Immerhin war ich als Bauschlosser hauptberuflich schon ein bisschen mehr mit der Materie vertraut. Außerdem hatte ich ja auch bei Geschwistern, Freunden und Verwandten hier und da, mal mehr, mal weniger, beim Hausbau geholfen und war daher nicht komplett das Tal der Ahnungslosen. Mehr noch. Ich hielt mich sogar für relativ kompetent. Ich fühlte mich so, wie Checkow an Bord der Enterprise, der als Einziger in der Lage war, Kirk und Zulu, die sich im freien Fall befanden, an Bord zu beamen. Eine Unmöglichkeit, die nur er meistern konnte und das wurde ihm mit einem Mal bewusst. Und so rannte er durch die halbe Enterprise und rief fortwährend mit einem stark russischem Akzent: “ Ich kann das, ich kann das!“ Und dann beamte er sie an Bord, kurz bevor sie am Boden zerschmetterten. Genauso fühlte ich mich in diesem Moment, wusste es aber noch nicht, weil es den Film damals noch nicht gab. Deshalb verzichtete ich darauf, durch die Gegend zu rennen und permanent: „Ich kann das, ich kann das!“ zu rufen. Auch ohne russischen Akzent.
Außerdem hatte ich ja noch ein As im Ärmel. Denn auch wenn man vielleicht schon eine Menge weiß, wird man feststellen, dass es beim Eigenleistungshausbau unumgänglich ist, jemanden zur Seite zu haben, der mal so richtig Ahnung von den grundlegenden Dingen des Rohbaus hat. Denn die besten Tapeten halten nicht, wenn die Wände umfallen, weil man beim Fundament gepfuscht hat. Natürlich ist das alles auch kein Hexenwerk und vieles kann man auch mit einem gesunden Menschenverstand auf die Reihe kriegen, aber man braucht einfach einen Ansprechpartner. Jemanden, der einem die richtigen Antworten geben kann, wenn man Fragen hat. Das Geheimnis dahinter ist, dass man sich nur eine Person suchen sollte, die einem beratend zur Seite steht. Denn jeder, der mal gebaut hat, wird wissen, dass die Welt voller Experten ist und so ziemlich jeder von ihnen auch immer einen sehr guten Ratschlag hat.

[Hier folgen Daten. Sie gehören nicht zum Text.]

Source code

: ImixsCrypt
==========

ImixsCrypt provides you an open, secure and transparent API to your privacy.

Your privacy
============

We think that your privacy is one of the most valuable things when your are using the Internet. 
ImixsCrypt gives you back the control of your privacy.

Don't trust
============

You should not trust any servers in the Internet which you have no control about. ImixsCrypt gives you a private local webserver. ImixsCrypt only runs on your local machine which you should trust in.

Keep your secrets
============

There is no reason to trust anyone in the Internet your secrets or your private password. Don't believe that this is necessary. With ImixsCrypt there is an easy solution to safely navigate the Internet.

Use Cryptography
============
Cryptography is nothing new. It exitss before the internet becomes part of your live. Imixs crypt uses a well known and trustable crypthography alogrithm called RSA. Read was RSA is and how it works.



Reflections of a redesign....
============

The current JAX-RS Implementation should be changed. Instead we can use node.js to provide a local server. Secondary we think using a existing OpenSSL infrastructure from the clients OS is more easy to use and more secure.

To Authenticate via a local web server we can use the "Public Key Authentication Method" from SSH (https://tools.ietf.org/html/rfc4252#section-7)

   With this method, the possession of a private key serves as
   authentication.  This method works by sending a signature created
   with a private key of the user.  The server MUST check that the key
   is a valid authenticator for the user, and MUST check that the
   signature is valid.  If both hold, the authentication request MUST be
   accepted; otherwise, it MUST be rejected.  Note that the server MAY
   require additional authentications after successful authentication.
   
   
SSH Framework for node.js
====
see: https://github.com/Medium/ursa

Fatalerweise sind diese Ratschläge dann auch immer total unterschiedlich, obwohl sie alle dasselbe Problem behandelten. Noch fatalererweise gibt es diese Ratschläge dutzendfach und sie werden einem ungefragt zuteil. Jeder, der mal vorbeiläuft und sieht, wie man auf seinem Bau am arbeiten ist, kann nicht umhin, mal anzuhalten, vielleicht ein Bier zu trinken und dem Bauherren unverblümt mittzuteilen, was er alles anders machen sollte, wenn das hier ein richtiges Haus werden sollte. Und wenn man dann auf jeden dieser „Experten“ hört, dann ist das fertige Gemäuer auf einer Seite vielleicht mal einen Meter niedriger oder es fehlen Fenster oder dergleichen. Deshalb ist es von größter Bedeutung, dass man sich einen Ratgeber sucht, dem man vertraut und auf genau diesen einen sollte man hören. Und nur auf ihn. Das ist das As im Ärmel des Häuslebauers und mein As war mein Vater.

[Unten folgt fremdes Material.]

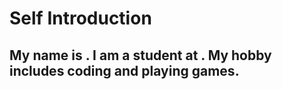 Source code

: # Self Introduction

## My name is <yourName>. I am a student at <yourSchool>. My hobby includes coding and playing games. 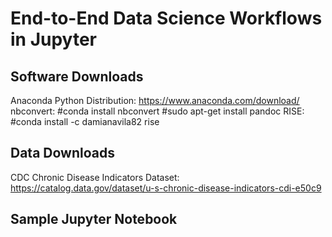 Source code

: # End-to-End Data Science Workflows in Jupyter

## Software Downloads
Anaconda Python Distribution: https://www.anaconda.com/download/
nbconvert: 
    #conda install nbconvert
    #sudo apt-get install pandoc
RISE:
    #conda install -c damianavila82 rise
    
## Data Downloads
CDC Chronic Disease Indicators Dataset: https://catalog.data.gov/dataset/u-s-chronic-disease-indicators-cdi-e50c9

## Sample Jupyter Notebook

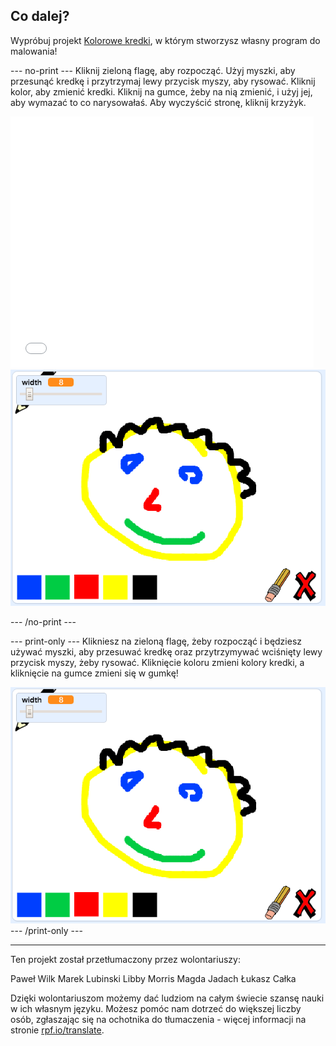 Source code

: ## Co dalej?

Wypróbuj projekt [Kolorowe kredki](https://projects.raspberrypi.org/pl-PL/projects/paint-box?utm_source=pathway&utm_medium=whatnext&utm_campaign=projects), w którym stworzysz własny program do malowania!

--- no-print --- Kliknij zieloną flagę, aby rozpocząć. Użyj myszki, aby przesunąć kredkę i przytrzymaj lewy przycisk myszy, aby rysować. Kliknij kolor, aby zmienić kredki. Kliknij na gumce, żeby na nią zmienić, i użyj jej, aby wymazać to co narysowałaś. Aby wyczyścić stronę, kliknij krzyżyk.

<div class="scratch-preview">
  <iframe allowtransparency="true" width="485" height="402" src="//scratch.mit.edu/projects/embed/267243161/?autostart=false" frameborder="0" scrolling="no"></iframe>
  <img src="images/paint-box-showcase.png">
</div>

--- /no-print ---

--- print-only --- Klikniesz na zieloną flagę, żeby rozpocząć i będziesz używać myszki, aby przesuwać kredkę oraz przytrzymywać wciśnięty lewy przycisk myszy, żeby rysować. Kliknięcie koloru zmieni kolory kredki, a kliknięcie na gumce zmieni się w gumkę!

![prezentacja](images/paint-box-showcase.png) --- /print-only ---

***

Ten projekt został przetłumaczony przez wolontariuszy:

Paweł Wilk
Marek Lubinski
Libby Morris
Magda Jadach
Łukasz Całka

Dzięki wolontariuszom możemy dać ludziom na całym świecie szansę nauki w ich własnym języku. Możesz pomóc nam dotrzeć do większej liczby osób, zgłaszając się na ochotnika do tłumaczenia - więcej informacji na stronie [rpf.io/translate](https://rpf.io/translate).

Als Zimmermann und Einschaler/Betonbauer hatte er in seinem Berufsleben mehr Erfahrung gesammelt als ich es je tun würde. Und er hatte schon die Bauten von meinen Schwestern und meinem großen Bruder begleitet. Da sich diese aber über einen Zeitraum von 10 Jahren bis zum Hasenhüttlbau verteilten und er dem fortschreitenden Alter Tribut zollen musste, war es so, dass er bei mir weniger aktiv helfen konnte. Aber ein „Ja“, oder „Nein“, auf eine Frage, oder ein:“ Das macht man so“ oder aber dieses verzweifelte klingende „Ohh“, das er immer von sich gab, wenn man mal Bockmist gebaut hatte und bei dem er sich parallel hinterm Ohr kratzte, waren Wegweiser genug für mich. „Du kannst Dich in Ruhe daneben setzen und zusehen“, sagte ich, als er Bedenken äußerte, dass er dem Ganzen körperlich nicht mehr gewachsen sei. „Arbeiten sollst Du natürlich nicht“, sagte ich und ihm und mir war klar, dass das so nicht ganz korrekt war. Aber so weit es irgend möglich war, sollte er körperlich geschont werden.
Doch zunächst mussten die Anfänge auf den Weg gebracht werden. Ein Architekt musste die Baupläne entwerfen und ein Statiker musste das tun, was ein Statiker so tut und eine Behörde musste die ganze Sache dann noch genehmigen. Wobei ein Bauantrag auch gerne mal ein paar Wochen oder Monate oder noch länger dauern konnte, bis er genehmigt würde. Es gab aber für Baugebiete eine beschleunigtere Variante der Genehmigung, sofern die Gemeinde da irgendwas bestätigte. Da ich von Behördenkram keinen Schimmer hatte, verstand ich die Zusammenhänge nicht gänzlich, aber unsere Genehmigung erfolgte quasi über Nacht, von einem Tag auf den anderen. In meiner Erinnerung hatte das irgendwas mit irgendeinem B-Plan zu tun. Und ich glaube mich erinnern zu können, dass es unserem Bürgermeister oblag, die Genehmigung zu erteilen. Es kann aber auch etwas gänzlich anderes gewesen sein. Aber dieses Hochgeschwindigkeitsverfahren ist mir im Gedächtnis geblieben und ich musste mich mehrfach zwicken, weil ich es nicht glauben konnte, dass so etwas nicht nur klappte, sondern auch so problemlos. Wo war er hin, der deutsche Amtsschimmel, den ich so kennen und hassen gelernt hatte? Vielleicht da wo der Pfeffer wächst, oder da wo die Sonne nie scheint, oder in einem Königreich weit, weit weg. Egal wo er war, meinetwegen konnte er dort bleiben. Denn jetzt war es endlich so weit, das große Abenteuer war nun keine theoretische Annahme mehr. Wir konnten anfangen.